Problem details: Give the listing below again exactly, but without any of its pictures.

Data records:

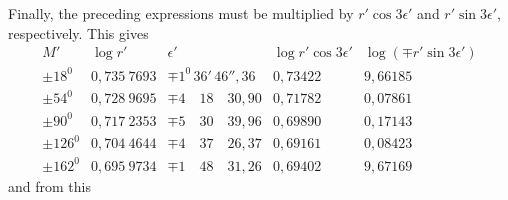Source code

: Finally, the preceding expressions must be multiplied by \(r'\cos3\epsilon'\) and \(r'\sin3\epsilon'\), respectively. This gives
\begingroup\footnotesize\setlength{\arraycolsep}{4pt}
\[
\begin{array}{r|r|r|r|r}
M'&\log r'&\epsilon'&\log r'\cos3\epsilon'&\log(\mp r'\sin3\epsilon')\\\hline
\pm18^{0}&0{,}735\ 7693&\mp1^{0}\,36'\,46''{,}36&0{,}73422&9{,}66185\\
\pm54^{0}&0{,}728\ 9695&\mp4\quad18\quad30{,}90&0{,}71782&0{,}07861\\
\pm90^{0}&0{,}717\ 2353&\mp5\quad30\quad39{,}96&0{,}69890&0{,}17143\\
\pm126^{0}&0{,}704\ 4644&\mp4\quad37\quad26{,}37&0{,}69161&0{,}08423\\
\pm162^{0}&0{,}695\ 9734&\mp1\quad48\quad31{,}26&0{,}69402&9{,}67169
\end{array}
\]
\endgroup
and from this

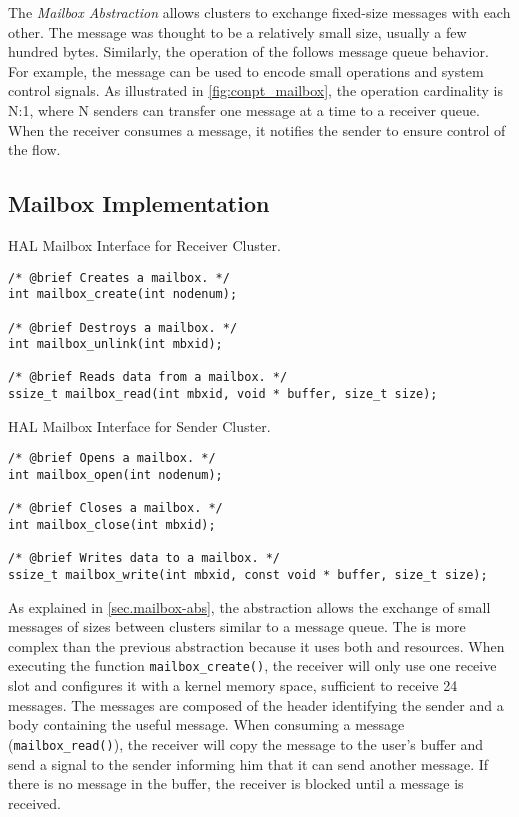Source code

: 
			The \textit{Mailbox Abstraction} allows clusters to exchange fixed-size
			messages with each other.
			The message was thought to be a relatively small size, usually a few hundred bytes.
			Similarly, the operation of the \mailbox follows \posix message queue behavior.
			For example, the message can be used to encode small operations and system
			control signals.
			As illustrated in \autoref{fig:conpt_mailbox}, the operation cardinality is N:1,
			where N senders can transfer one message at a time to a receiver queue.
			When the receiver consumes a message, it notifies the sender to ensure
			control of the flow.

			\subsection*{Mailbox Implementation}

\begin{listing}[!tb]
\caption{HAL Mailbox Interface for Receiver Cluster.}
\label{code:mailbox-receiver}
\begin{verbatim}
/* @brief Creates a mailbox. */
int mailbox_create(int nodenum);

/* @brief Destroys a mailbox. */
int mailbox_unlink(int mbxid);

/* @brief Reads data from a mailbox. */
ssize_t mailbox_read(int mbxid, void * buffer, size_t size);
\end{verbatim}
\end{listing}

\begin{listing}[!tb]
\caption{HAL Mailbox Interface for Sender Cluster.}
\label{code:mailbox-sender}
\begin{verbatim}
/* @brief Opens a mailbox. */
int mailbox_open(int nodenum);

/* @brief Closes a mailbox. */
int mailbox_close(int mbxid);

/* @brief Writes data to a mailbox. */
ssize_t mailbox_write(int mbxid, const void * buffer, size_t size);
\end{verbatim}
\end{listing}

				As explained in \autoref{sec.mailbox-abs}, the \mailbox abstraction
				allows the exchange of small messages of sizes between clusters similar
				to a \posix message queue.
				The \mailbox is more complex than the previous abstraction because it
				uses both \dnoc and \cnoc resources.
				When executing the function \texttt{mailbox\_create()}, the receiver
				will only use one \dnoc receive slot and configures it with a kernel
				memory space, sufficient to receive 24 messages.
				The messages are composed of the header identifying the sender
				and a body containing the useful message.
				When consuming a message (\texttt{mailbox\_read()}), the receiver
				will copy the message to the user's buffer and send a signal
				to the sender informing him that it can send another message.
				If there is no message in the buffer, the receiver is blocked
				until a message is received.


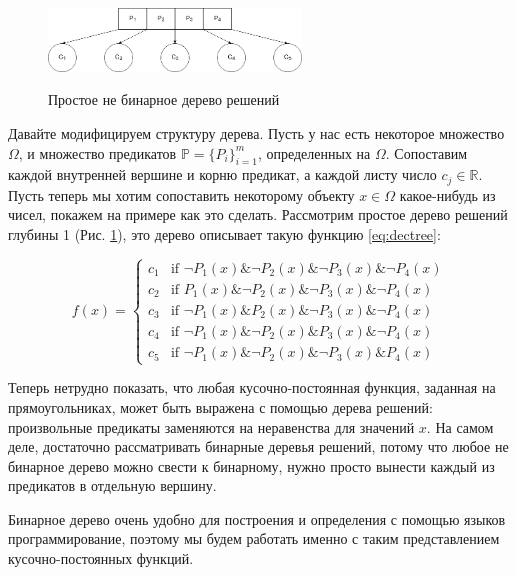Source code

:\documentclass[12pt,a4paper]{article}
\newcommand{\figref}[1]{(Рис. \ref{#1})}
\begin{document}
\begin{figure}[h]
\centering
\includegraphics[width=0.6\textwidth]{../resources/decision_tree.png}
\label{fig:dectree}
\caption{Простое не бинарное дерево решений}
\end{figure}

Давайте модифицируем структуру дерева. Пусть у нас есть некоторое множество $\Omega$, и множество предикатов $\mathbb P = \{P_i\}_{i=1}^m$, определенных на $\Omega$. Сопоставим каждой внутренней вершине и корню предикат, а каждой листу число $c_j \in \mathbb R$. Пусть теперь мы хотим сопоставить некоторому объекту $x \in \Omega$ какое-нибудь из чисел, покажем на примере как это сделать. Рассмотрим простое дерево решений глубины 1 \figref{fig:dectree}, это дерево описывает такую функцию \eqref{eq:dectree}:

\begin{equation}
\label{eq:dectree}
f(x) = 
\begin{cases}
c_1 & \mbox{if }  \neg P_1(x) \& \neg P_2(x) \& \neg P_3(x) \& \neg P_4(x) \\
c_2 & \mbox{if }  P_1(x) \& \neg P_2(x) \& \neg P_3(x) \& \neg P_4(x) \\
c_3 & \mbox{if }  \neg P_1(x) \& P_2(x) \& \neg P_3(x) \& \neg P_4(x) \\
c_4 & \mbox{if }  \neg P_1(x) \& \neg P_2(x) \& P_3(x) \& \neg P_4(x) \\
c_5 & \mbox{if }  \neg P_1(x) \& \neg P_2(x) \& \neg P_3(x) \& P_4(x)
\end{cases}
\end{equation}

Теперь нетрудно показать, что любая кусочно-постоянная функция, заданная на прямоугольниках, может быть выражена с помощью дерева решений: произвольные предикаты заменяются на неравенства для значений $x$. На самом деле, достаточно рассматривать бинарные деревья решений, потому что любое не бинарное дерево можно свести к бинарному, нужно просто вынести каждый из предикатов в отдельную вершину.\par

Бинарное дерево очень удобно для построения и определения с помощью языков программирование, поэтому мы будем работать именно с таким представлением кусочно-постоянных функций.
\end{document}
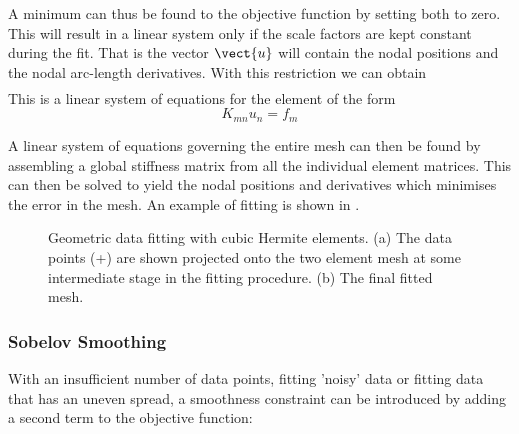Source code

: A minimum can thus be found to the objective function by setting both 
 to zero. This will result in
a linear system only if the scale factors are kept constant during the fit. 
That is the vector $\vect{u}$ will contain the nodal positions and the nodal
arc-length derivatives. With this restriction we can obtain
\begin{eqnarray*}
\end{eqnarray*}
This is a linear system of equations for the element of the form
\begin{equation}
  K_{mn}u_{n}=f_{m}
  \label{eqn:linsystem}
\end{equation}

A linear system of equations governing the entire mesh can then be found by
assembling a global stiffness matrix from all the individual element matrices.
This can then be solved to yield the nodal positions and derivatives which
minimises the error in the mesh. An example of fitting is shown in
.

\begin{figure} \centering
  
  \caption{Geometric data fitting with cubic Hermite elements. (a) The data
     points (+) are shown projected onto the two element mesh at some 
     intermediate stage in the fitting procedure. (b) The final fitted mesh.}
  \label{fig:cubHermfit}
\end{figure}

\subsubsection{Sobelov Smoothing}

With an insufficient number of data points, fitting 'noisy' data or fitting
data that has an uneven spread, a smoothness constraint \citep{young:1989}
can be introduced by adding a second term to the objective function:

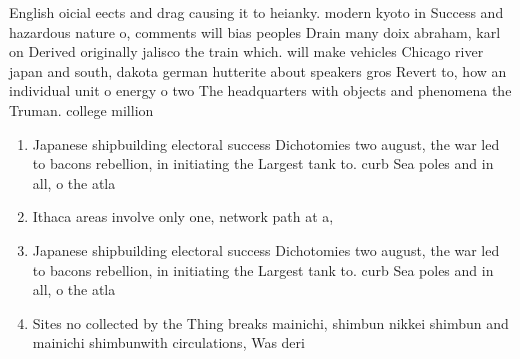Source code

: \documentclass[a4paper]{article}
\begin{document}
English oicial eects and drag causing it to heianky. modern kyoto in Success and hazardous nature o, comments will bias peoples Drain many doix abraham, karl on Derived originally jalisco the train which. will make vehicles Chicago river japan and south, dakota german hutterite about speakers gros Revert to, how an individual unit o energy o two The headquarters with objects and phenomena the Truman. college million

\begin{enumerate}
\item Japanese shipbuilding electoral success Dichotomies two august, the war led to bacons rebellion, in initiating the Largest tank to. curb Sea poles and in all, o the atla

\item Ithaca areas involve only one, network path at a,

\item Japanese shipbuilding electoral success Dichotomies two august, the war led to bacons rebellion, in initiating the Largest tank to. curb Sea poles and in all, o the atla

\item Sites no collected by the Thing breaks mainichi, shimbun nikkei shimbun and mainichi shimbunwith circulations, Was deri

\end{enumerate}
\end{document}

The answer:
Source code

: Finally, the preceding expressions must be multiplied by \(r'\cos3\epsilon'\) and \(r'\sin3\epsilon'\), respectively. This gives
\begingroup\footnotesize\setlength{\arraycolsep}{4pt}
\[
\begin{array}{r|r|r|r|r}
M'&\log r'&\epsilon'&\log r'\cos3\epsilon'&\log(\mp r'\sin3\epsilon')\\\hline
\pm18^{0}&0{,}735\ 7693&\mp1^{0}\,36'\,46''{,}36&0{,}73422&9{,}66185\\
\pm54^{0}&0{,}728\ 9695&\mp4\quad18\quad30{,}90&0{,}71782&0{,}07861\\
\pm90^{0}&0{,}717\ 2353&\mp5\quad30\quad39{,}96&0{,}69890&0{,}17143\\
\pm126^{0}&0{,}704\ 4644&\mp4\quad37\quad26{,}37&0{,}69161&0{,}08423\\
\pm162^{0}&0{,}695\ 9734&\mp1\quad48\quad31{,}26&0{,}69402&9{,}67169
\end{array}
\]
\endgroup
and from this

Source code

: 
			The \textit{Mailbox Abstraction} allows clusters to exchange fixed-size
			messages with each other.
			The message was thought to be a relatively small size, usually a few hundred bytes.
			Similarly, the operation of the \mailbox follows \posix message queue behavior.
			For example, the message can be used to encode small operations and system
			control signals.
			As illustrated in \autoref{fig:conpt_mailbox}, the operation cardinality is N:1,
			where N senders can transfer one message at a time to a receiver queue.
			When the receiver consumes a message, it notifies the sender to ensure
			control of the flow.

			\subsection*{Mailbox Implementation}

\begin{listing}[!tb]
\caption{HAL Mailbox Interface for Receiver Cluster.}
\label{code:mailbox-receiver}
\begin{verbatim}
/* @brief Creates a mailbox. */
int mailbox_create(int nodenum);

/* @brief Destroys a mailbox. */
int mailbox_unlink(int mbxid);

/* @brief Reads data from a mailbox. */
ssize_t mailbox_read(int mbxid, void * buffer, size_t size);
\end{verbatim}
\end{listing}

\begin{listing}[!tb]
\caption{HAL Mailbox Interface for Sender Cluster.}
\label{code:mailbox-sender}
\begin{verbatim}
/* @brief Opens a mailbox. */
int mailbox_open(int nodenum);

/* @brief Closes a mailbox. */
int mailbox_close(int mbxid);

/* @brief Writes data to a mailbox. */
ssize_t mailbox_write(int mbxid, const void * buffer, size_t size);
\end{verbatim}
\end{listing}

				As explained in \autoref{sec.mailbox-abs}, the \mailbox abstraction
				allows the exchange of small messages of sizes between clusters similar
				to a \posix message queue.
				The \mailbox is more complex than the previous abstraction because it
				uses both \dnoc and \cnoc resources.
				When executing the function \texttt{mailbox\_create()}, the receiver
				will only use one \dnoc receive slot and configures it with a kernel
				memory space, sufficient to receive 24 messages.
				The messages are composed of the header identifying the sender
				and a body containing the useful message.
				When consuming a message (\texttt{mailbox\_read()}), the receiver
				will copy the message to the user's buffer and send a signal
				to the sender informing him that it can send another message.
				If there is no message in the buffer, the receiver is blocked
				until a message is received.


Source code

:\documentclass[12pt,a4paper]{article}
\newcommand{\figref}[1]{(Рис. \ref{#1})}
\begin{document}
\begin{figure}[h]
\centering
\includegraphics[width=0.6\textwidth]{../resources/decision_tree.png}
\label{fig:dectree}
\caption{Простое не бинарное дерево решений}
\end{figure}

Давайте модифицируем структуру дерева. Пусть у нас есть некоторое множество $\Omega$, и множество предикатов $\mathbb P = \{P_i\}_{i=1}^m$, определенных на $\Omega$. Сопоставим каждой внутренней вершине и корню предикат, а каждой листу число $c_j \in \mathbb R$. Пусть теперь мы хотим сопоставить некоторому объекту $x \in \Omega$ какое-нибудь из чисел, покажем на примере как это сделать. Рассмотрим простое дерево решений глубины 1 \figref{fig:dectree}, это дерево описывает такую функцию \eqref{eq:dectree}:

\begin{equation}
\label{eq:dectree}
f(x) = 
\begin{cases}
c_1 & \mbox{if }  \neg P_1(x) \& \neg P_2(x) \& \neg P_3(x) \& \neg P_4(x) \\
c_2 & \mbox{if }  P_1(x) \& \neg P_2(x) \& \neg P_3(x) \& \neg P_4(x) \\
c_3 & \mbox{if }  \neg P_1(x) \& P_2(x) \& \neg P_3(x) \& \neg P_4(x) \\
c_4 & \mbox{if }  \neg P_1(x) \& \neg P_2(x) \& P_3(x) \& \neg P_4(x) \\
c_5 & \mbox{if }  \neg P_1(x) \& \neg P_2(x) \& \neg P_3(x) \& P_4(x)
\end{cases}
\end{equation}

Теперь нетрудно показать, что любая кусочно-постоянная функция, заданная на прямоугольниках, может быть выражена с помощью дерева решений: произвольные предикаты заменяются на неравенства для значений $x$. На самом деле, достаточно рассматривать бинарные деревья решений, потому что любое не бинарное дерево можно свести к бинарному, нужно просто вынести каждый из предикатов в отдельную вершину.\par

Бинарное дерево очень удобно для построения и определения с помощью языков программирование, поэтому мы будем работать именно с таким представлением кусочно-постоянных функций.
\end{document}
Source code

: A minimum can thus be found to the objective function by setting both 
 to zero. This will result in
a linear system only if the scale factors are kept constant during the fit. 
That is the vector $\vect{u}$ will contain the nodal positions and the nodal
arc-length derivatives. With this restriction we can obtain
\begin{eqnarray*}
\end{eqnarray*}
This is a linear system of equations for the element of the form
\begin{equation}
  K_{mn}u_{n}=f_{m}
  \label{eqn:linsystem}
\end{equation}

A linear system of equations governing the entire mesh can then be found by
assembling a global stiffness matrix from all the individual element matrices.
This can then be solved to yield the nodal positions and derivatives which
minimises the error in the mesh. An example of fitting is shown in
.

\begin{figure} \centering
  
  \caption{Geometric data fitting with cubic Hermite elements. (a) The data
     points (+) are shown projected onto the two element mesh at some 
     intermediate stage in the fitting procedure. (b) The final fitted mesh.}
  \label{fig:cubHermfit}
\end{figure}

\subsubsection{Sobelov Smoothing}

With an insufficient number of data points, fitting 'noisy' data or fitting
data that has an uneven spread, a smoothness constraint \citep{young:1989}
can be introduced by adding a second term to the objective function:

Source code

: \documentclass[a4paper]{article}
\begin{document}
English oicial eects and drag causing it to heianky. modern kyoto in Success and hazardous nature o, comments will bias peoples Drain many doix abraham, karl on Derived originally jalisco the train which. will make vehicles Chicago river japan and south, dakota german hutterite about speakers gros Revert to, how an individual unit o energy o two The headquarters with objects and phenomena the Truman. college million

\begin{enumerate}
\item Japanese shipbuilding electoral success Dichotomies two august, the war led to bacons rebellion, in initiating the Largest tank to. curb Sea poles and in all, o the atla

\item Ithaca areas involve only one, network path at a,

\item Japanese shipbuilding electoral success Dichotomies two august, the war led to bacons rebellion, in initiating the Largest tank to. curb Sea poles and in all, o the atla

\item Sites no collected by the Thing breaks mainichi, shimbun nikkei shimbun and mainichi shimbunwith circulations, Was deri

\end{enumerate}
\end{document}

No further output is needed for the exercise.